People keep asking me what I've learned this year in Israel.
I've learned a lot. But one of the most important things I've learned from my Israeli friends is to be proud of my humanity.
Let's say you share something personal in class and then start crying. Oh-my-goodness-that-is-the-most-embarrassing-thing-ever-kill-me-now, right? If something like that happened in my class in America, everyone would look away from the emotional breakdown on display in front of them. The general reaction would be: Pretend you don't see, maybe you can spare him the shame.
Here, your Israeli classmates would reach over and put their arms around you, and after class they'd come up and talk to you about it. Thank you for sharing, they would say – they have said, I've seen it a million times. That was really meaningful. And you couldn't help but smile.
Why are we so afraid of acknowledging weakness and discomfort? Even with the small things. You're on a bus and the kids in the seat behind you are making too much noise. If you're American, you'll most likely roll your eyes and silently pray for them to stop. If you're Israeli, you'll turn around and tell them to be quiet, can't they see you're trying to take a nap? In America, confronting the emotional face to face is awkward. In Israel, it's being truthful.
I decided early on that I like the Israeli way. I want to show people that I care – yes, even at risk of embarrassing them and myself. It's hard, but I've been working on it it all year. And I've never once regretted it.
Take the day that Yarden came back to seminary after getting engaged, for example. I spotted her first out the classroom window and headed out to greet her. As soon as the rest of the girls got wind that she was back, they were going to surround her and dance and sing until they were blue in the face with happiness. I got there first, but barely. The crowd was coming.
"Hey Yarden," I said. "Watch out, here they come..."
And even though I wasn't her closest friend, even though I had to swallow back the American embarrassment rising within me, I grabbed her hands as the girls stampeded towards us.
It was really a terrifying sight – there were a lot of people making a lot of noise charging at what seemed like a hundred miles an hour – and for a moment Yarden squeezed my hand, hard, and tucked her head into my shoulder for protection. Then, as the girls started singing wedding songs and dancing around her, she relaxed and joined the fray. But for that moment, she'd needed me to hold her hand. I'd been there for her. And what's so embarrassing about that?
Tears are honest here. You don't have to turn your head and hide them. You cry them out in public, into a friend's arms, and they are understood.
We are human, Israelis say with all of their being. We do what we can. It's the same thing that makes the lady who dropped her money getting onto the bus tell the driver that she's on her way to her sister's baby shower, that's why she's so flustered. It's the same thing that makes the bus driver say, "Mazal Tov," the same thing that makes the people around her on the bus help her pick up the coins.
We're all humans here. Why not accept it? Why not share? Why not bring life into our lives?

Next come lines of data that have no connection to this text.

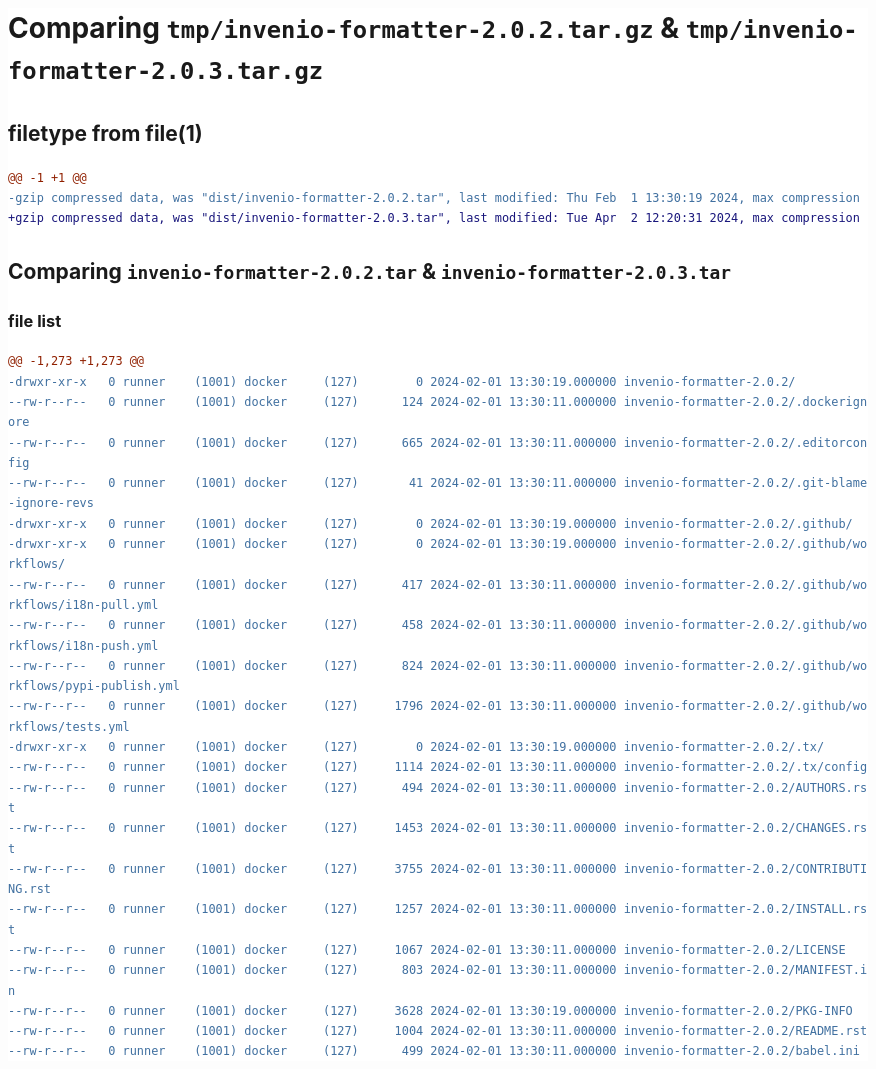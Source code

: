 # Comparing `tmp/invenio-formatter-2.0.2.tar.gz` & `tmp/invenio-formatter-2.0.3.tar.gz`

## filetype from file(1)

```diff
@@ -1 +1 @@
-gzip compressed data, was "dist/invenio-formatter-2.0.2.tar", last modified: Thu Feb  1 13:30:19 2024, max compression
+gzip compressed data, was "dist/invenio-formatter-2.0.3.tar", last modified: Tue Apr  2 12:20:31 2024, max compression
```

## Comparing `invenio-formatter-2.0.2.tar` & `invenio-formatter-2.0.3.tar`

### file list

```diff
@@ -1,273 +1,273 @@
-drwxr-xr-x   0 runner    (1001) docker     (127)        0 2024-02-01 13:30:19.000000 invenio-formatter-2.0.2/
--rw-r--r--   0 runner    (1001) docker     (127)      124 2024-02-01 13:30:11.000000 invenio-formatter-2.0.2/.dockerignore
--rw-r--r--   0 runner    (1001) docker     (127)      665 2024-02-01 13:30:11.000000 invenio-formatter-2.0.2/.editorconfig
--rw-r--r--   0 runner    (1001) docker     (127)       41 2024-02-01 13:30:11.000000 invenio-formatter-2.0.2/.git-blame-ignore-revs
-drwxr-xr-x   0 runner    (1001) docker     (127)        0 2024-02-01 13:30:19.000000 invenio-formatter-2.0.2/.github/
-drwxr-xr-x   0 runner    (1001) docker     (127)        0 2024-02-01 13:30:19.000000 invenio-formatter-2.0.2/.github/workflows/
--rw-r--r--   0 runner    (1001) docker     (127)      417 2024-02-01 13:30:11.000000 invenio-formatter-2.0.2/.github/workflows/i18n-pull.yml
--rw-r--r--   0 runner    (1001) docker     (127)      458 2024-02-01 13:30:11.000000 invenio-formatter-2.0.2/.github/workflows/i18n-push.yml
--rw-r--r--   0 runner    (1001) docker     (127)      824 2024-02-01 13:30:11.000000 invenio-formatter-2.0.2/.github/workflows/pypi-publish.yml
--rw-r--r--   0 runner    (1001) docker     (127)     1796 2024-02-01 13:30:11.000000 invenio-formatter-2.0.2/.github/workflows/tests.yml
-drwxr-xr-x   0 runner    (1001) docker     (127)        0 2024-02-01 13:30:19.000000 invenio-formatter-2.0.2/.tx/
--rw-r--r--   0 runner    (1001) docker     (127)     1114 2024-02-01 13:30:11.000000 invenio-formatter-2.0.2/.tx/config
--rw-r--r--   0 runner    (1001) docker     (127)      494 2024-02-01 13:30:11.000000 invenio-formatter-2.0.2/AUTHORS.rst
--rw-r--r--   0 runner    (1001) docker     (127)     1453 2024-02-01 13:30:11.000000 invenio-formatter-2.0.2/CHANGES.rst
--rw-r--r--   0 runner    (1001) docker     (127)     3755 2024-02-01 13:30:11.000000 invenio-formatter-2.0.2/CONTRIBUTING.rst
--rw-r--r--   0 runner    (1001) docker     (127)     1257 2024-02-01 13:30:11.000000 invenio-formatter-2.0.2/INSTALL.rst
--rw-r--r--   0 runner    (1001) docker     (127)     1067 2024-02-01 13:30:11.000000 invenio-formatter-2.0.2/LICENSE
--rw-r--r--   0 runner    (1001) docker     (127)      803 2024-02-01 13:30:11.000000 invenio-formatter-2.0.2/MANIFEST.in
--rw-r--r--   0 runner    (1001) docker     (127)     3628 2024-02-01 13:30:19.000000 invenio-formatter-2.0.2/PKG-INFO
--rw-r--r--   0 runner    (1001) docker     (127)     1004 2024-02-01 13:30:11.000000 invenio-formatter-2.0.2/README.rst
--rw-r--r--   0 runner    (1001) docker     (127)      499 2024-02-01 13:30:11.000000 invenio-formatter-2.0.2/babel.ini
```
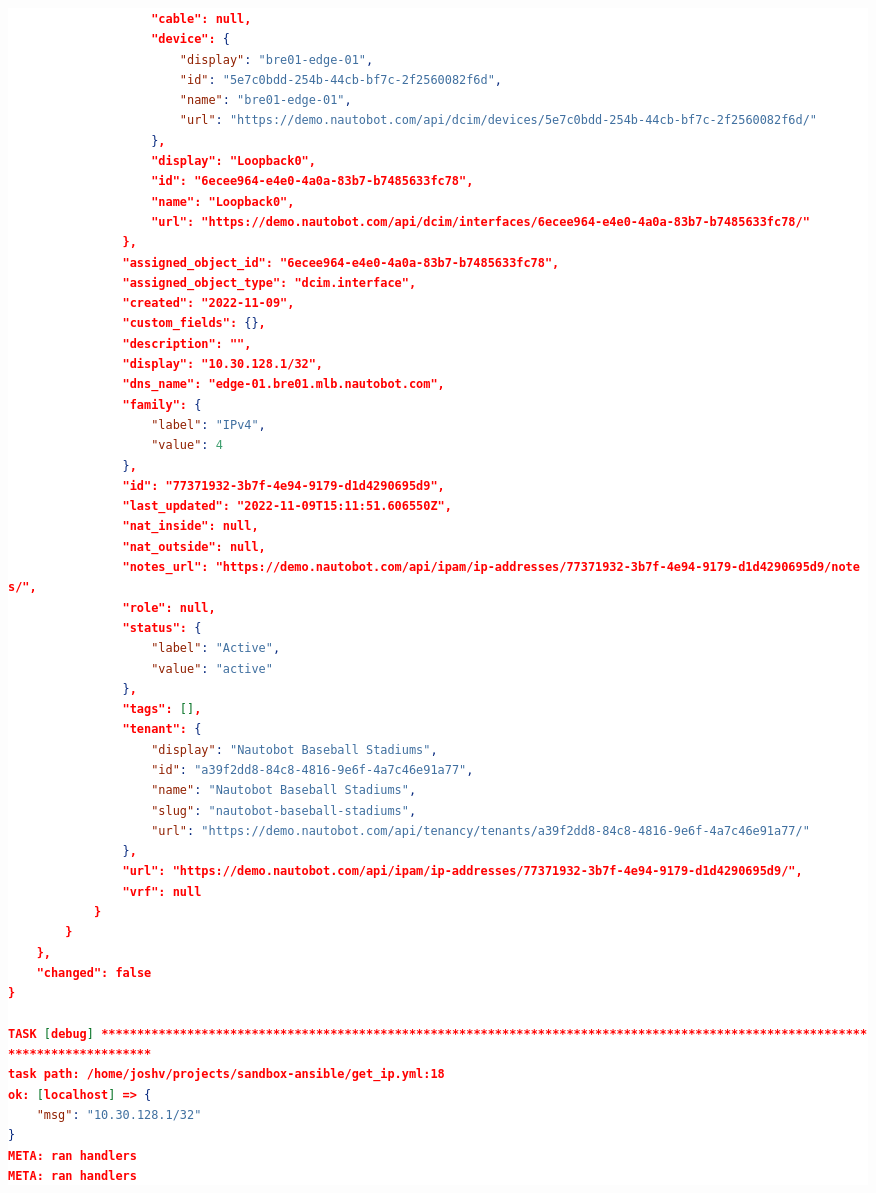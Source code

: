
 ```json
                    "cable": null,
                    "device": {
                        "display": "bre01-edge-01",
                        "id": "5e7c0bdd-254b-44cb-bf7c-2f2560082f6d",
                        "name": "bre01-edge-01",
                        "url": "https://demo.nautobot.com/api/dcim/devices/5e7c0bdd-254b-44cb-bf7c-2f2560082f6d/"
                    },
                    "display": "Loopback0",
                    "id": "6ecee964-e4e0-4a0a-83b7-b7485633fc78",
                    "name": "Loopback0",
                    "url": "https://demo.nautobot.com/api/dcim/interfaces/6ecee964-e4e0-4a0a-83b7-b7485633fc78/"
                },
                "assigned_object_id": "6ecee964-e4e0-4a0a-83b7-b7485633fc78",
                "assigned_object_type": "dcim.interface",
                "created": "2022-11-09",
                "custom_fields": {},
                "description": "",
                "display": "10.30.128.1/32",
                "dns_name": "edge-01.bre01.mlb.nautobot.com",
                "family": {
                    "label": "IPv4",
                    "value": 4
                },
                "id": "77371932-3b7f-4e94-9179-d1d4290695d9",
                "last_updated": "2022-11-09T15:11:51.606550Z",
                "nat_inside": null,
                "nat_outside": null,
                "notes_url": "https://demo.nautobot.com/api/ipam/ip-addresses/77371932-3b7f-4e94-9179-d1d4290695d9/notes/",
                "role": null,
                "status": {
                    "label": "Active",
                    "value": "active"
                },
                "tags": [],
                "tenant": {
                    "display": "Nautobot Baseball Stadiums",
                    "id": "a39f2dd8-84c8-4816-9e6f-4a7c46e91a77",
                    "name": "Nautobot Baseball Stadiums",
                    "slug": "nautobot-baseball-stadiums",
                    "url": "https://demo.nautobot.com/api/tenancy/tenants/a39f2dd8-84c8-4816-9e6f-4a7c46e91a77/"
                },
                "url": "https://demo.nautobot.com/api/ipam/ip-addresses/77371932-3b7f-4e94-9179-d1d4290695d9/",
                "vrf": null
            }
        }
    },
    "changed": false
}

TASK [debug] *******************************************************************************************************************************
task path: /home/joshv/projects/sandbox-ansible/get_ip.yml:18
ok: [localhost] => {
    "msg": "10.30.128.1/32"
}
META: ran handlers
META: ran handlers

```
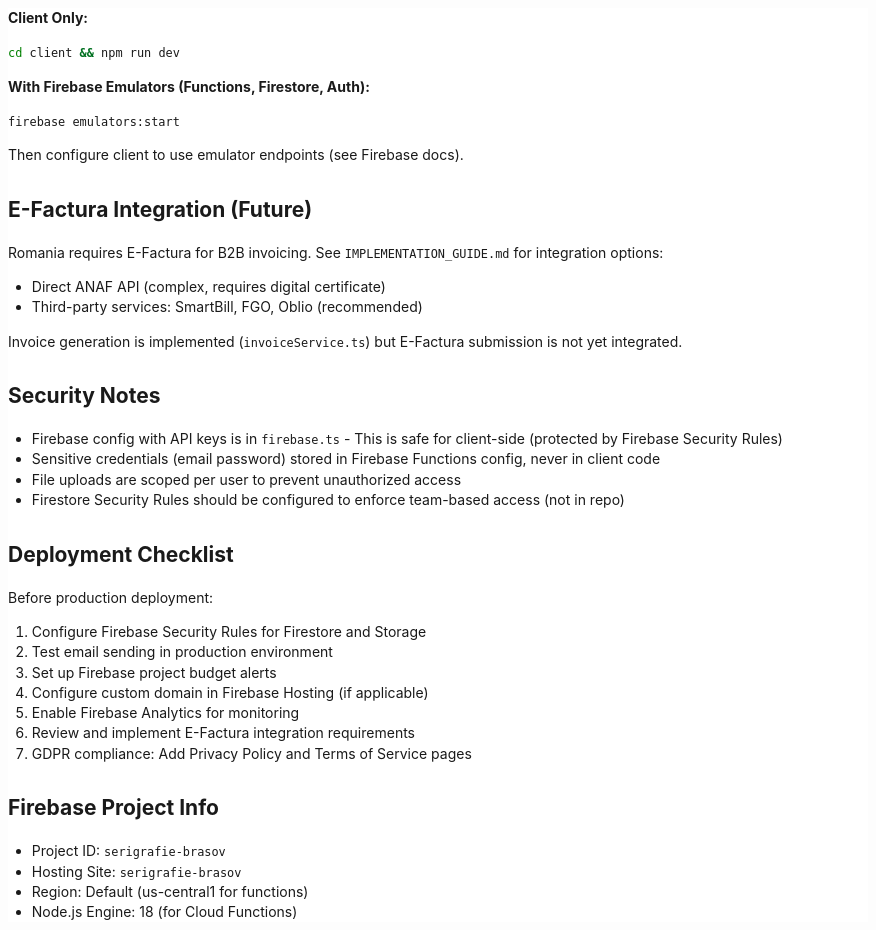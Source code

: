 **Client Only:**
```bash
cd client && npm run dev
```

**With Firebase Emulators (Functions, Firestore, Auth):**
```bash
firebase emulators:start
```
Then configure client to use emulator endpoints (see Firebase docs).

## E-Factura Integration (Future)

Romania requires E-Factura for B2B invoicing. See `IMPLEMENTATION_GUIDE.md` for integration options:
- Direct ANAF API (complex, requires digital certificate)
- Third-party services: SmartBill, FGO, Oblio (recommended)

Invoice generation is implemented (`invoiceService.ts`) but E-Factura submission is not yet integrated.

## Security Notes

- Firebase config with API keys is in `firebase.ts` - This is safe for client-side (protected by Firebase Security Rules)
- Sensitive credentials (email password) stored in Firebase Functions config, never in client code
- File uploads are scoped per user to prevent unauthorized access
- Firestore Security Rules should be configured to enforce team-based access (not in repo)

## Deployment Checklist

Before production deployment:
1. Configure Firebase Security Rules for Firestore and Storage
2. Test email sending in production environment
3. Set up Firebase project budget alerts
4. Configure custom domain in Firebase Hosting (if applicable)
5. Enable Firebase Analytics for monitoring
6. Review and implement E-Factura integration requirements
7. GDPR compliance: Add Privacy Policy and Terms of Service pages

## Firebase Project Info

- Project ID: `serigrafie-brasov`
- Hosting Site: `serigrafie-brasov`
- Region: Default (us-central1 for functions)
- Node.js Engine: 18 (for Cloud Functions)
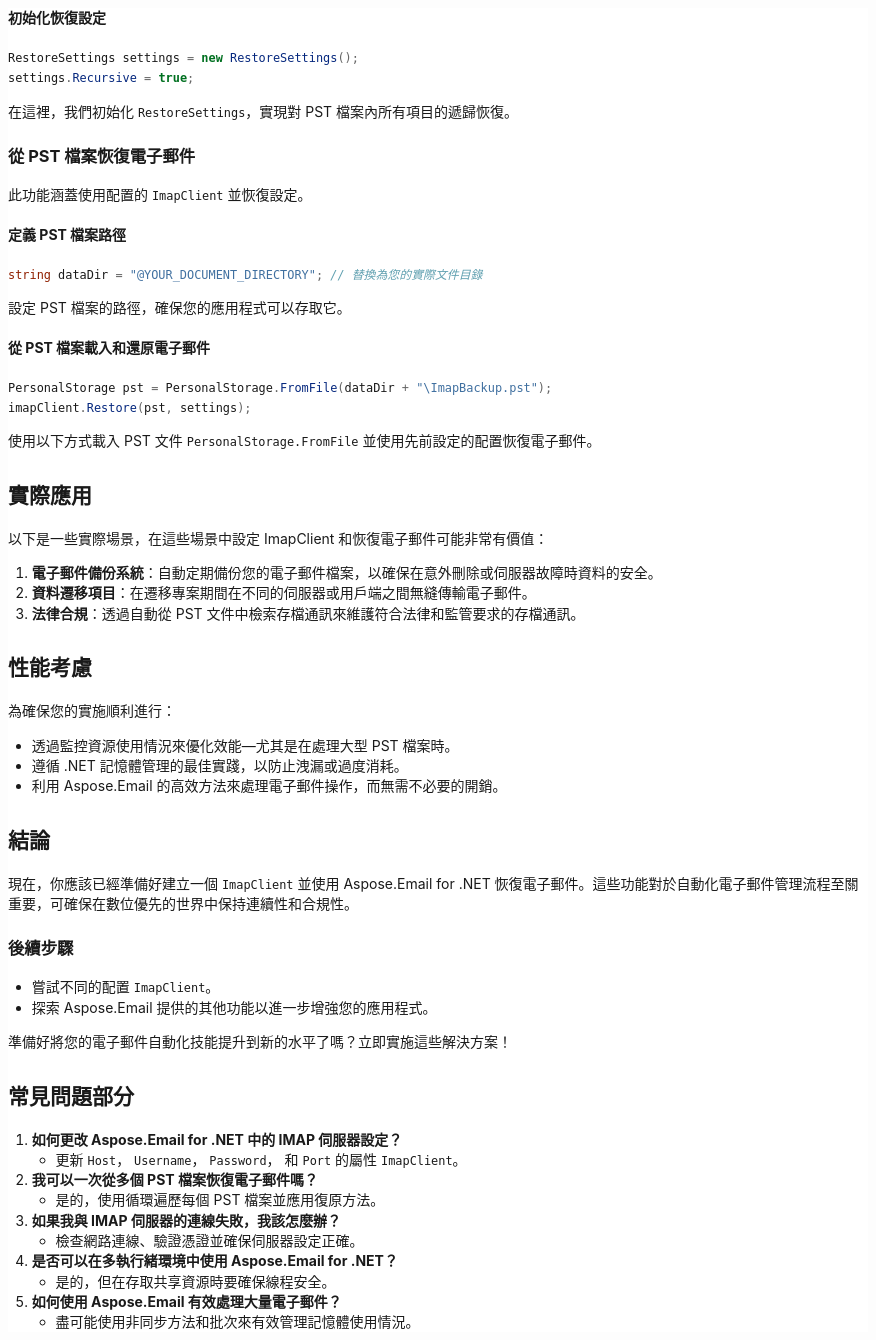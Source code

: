 #### 初始化恢復設定
```csharp
RestoreSettings settings = new RestoreSettings();
settings.Recursive = true;
```
在這裡，我們初始化 `RestoreSettings`，實現對 PST 檔案內所有項目的遞歸恢復。

### 從 PST 檔案恢復電子郵件
此功能涵蓋使用配置的 `ImapClient` 並恢復設定。

#### 定義 PST 檔案路徑
```csharp
string dataDir = "@YOUR_DOCUMENT_DIRECTORY"; // 替換為您的實際文件目錄
```
設定 PST 檔案的路徑，確保您的應用程式可以存取它。

#### 從 PST 檔案載入和還原電子郵件
```csharp
PersonalStorage pst = PersonalStorage.FromFile(dataDir + "\ImapBackup.pst");
imapClient.Restore(pst, settings);
```
使用以下方式載入 PST 文件 `PersonalStorage.FromFile` 並使用先前設定的配置恢復電子郵件。

## 實際應用
以下是一些實際場景，在這些場景中設定 ImapClient 和恢復電子郵件可能非常有價值：
1. **電子郵件備份系統**：自動定期備份您的電子郵件檔案，以確保在意外刪除或伺服器故障時資料的安全。
2. **資料遷移項目**：在遷移專案期間在不同的伺服器或用戶端之間無縫傳輸電子郵件。
3. **法律合規**：透過自動從 PST 文件中檢索存檔通訊來維護符合法律和監管要求的存檔通訊。

## 性能考慮
為確保您的實施順利進行：
- 透過監控資源使用情況來優化效能—尤其是在處理大型 PST 檔案時。
- 遵循 .NET 記憶體管理的最佳實踐，以防止洩漏或過度消耗。
- 利用 Aspose.Email 的高效方法來處理電子郵件操作，而無需不必要的開銷。

## 結論
現在，你應該已經準備好建立一個 `ImapClient` 並使用 Aspose.Email for .NET 恢復電子郵件。這些功能對於自動化電子郵件管理流程至關重要，可確保在數位優先的世界中保持連續性和合規性。

### 後續步驟
- 嘗試不同的配置 `ImapClient`。
- 探索 Aspose.Email 提供的其他功能以進一步增強您的應用程式。

準備好將您的電子郵件自動化技能提升到新的水平了嗎？立即實施這些解決方案！

## 常見問題部分
1. **如何更改 Aspose.Email for .NET 中的 IMAP 伺服器設定？**
   - 更新 `Host`， `Username`， `Password`， 和 `Port` 的屬性 `ImapClient`。
2. **我可以一次從多個 PST 檔案恢復電子郵件嗎？**
   - 是的，使用循環遍歷每個 PST 檔案並應用復原方法。
3. **如果我與 IMAP 伺服器的連線失敗，我該怎麼辦？**
   - 檢查網路連線、驗證憑證並確保伺服器設定正確。
4. **是否可以在多執行緒環境中使用 Aspose.Email for .NET？**
   - 是的，但在存取共享資源時要確保線程安全。
5. **如何使用 Aspose.Email 有效處理大量電子郵件？**
   - 盡可能使用非同步方法和批次來有效管理記憶體使用情況。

So, as a much-wiser post-seminary girl, here's my advice for you: try it. The best time you see a friend or acquaintance looking a little red-eyed and wobbly-lipped, hug her and ask what's wrong. See an old lady sitting alone in a restaurant? Go start up a conversation. See someone with a disability who looks like he's having a hard time? Ask if he needs help. Don't be embarrassed for them. Do what you would want them to do for you.
You won't regret it.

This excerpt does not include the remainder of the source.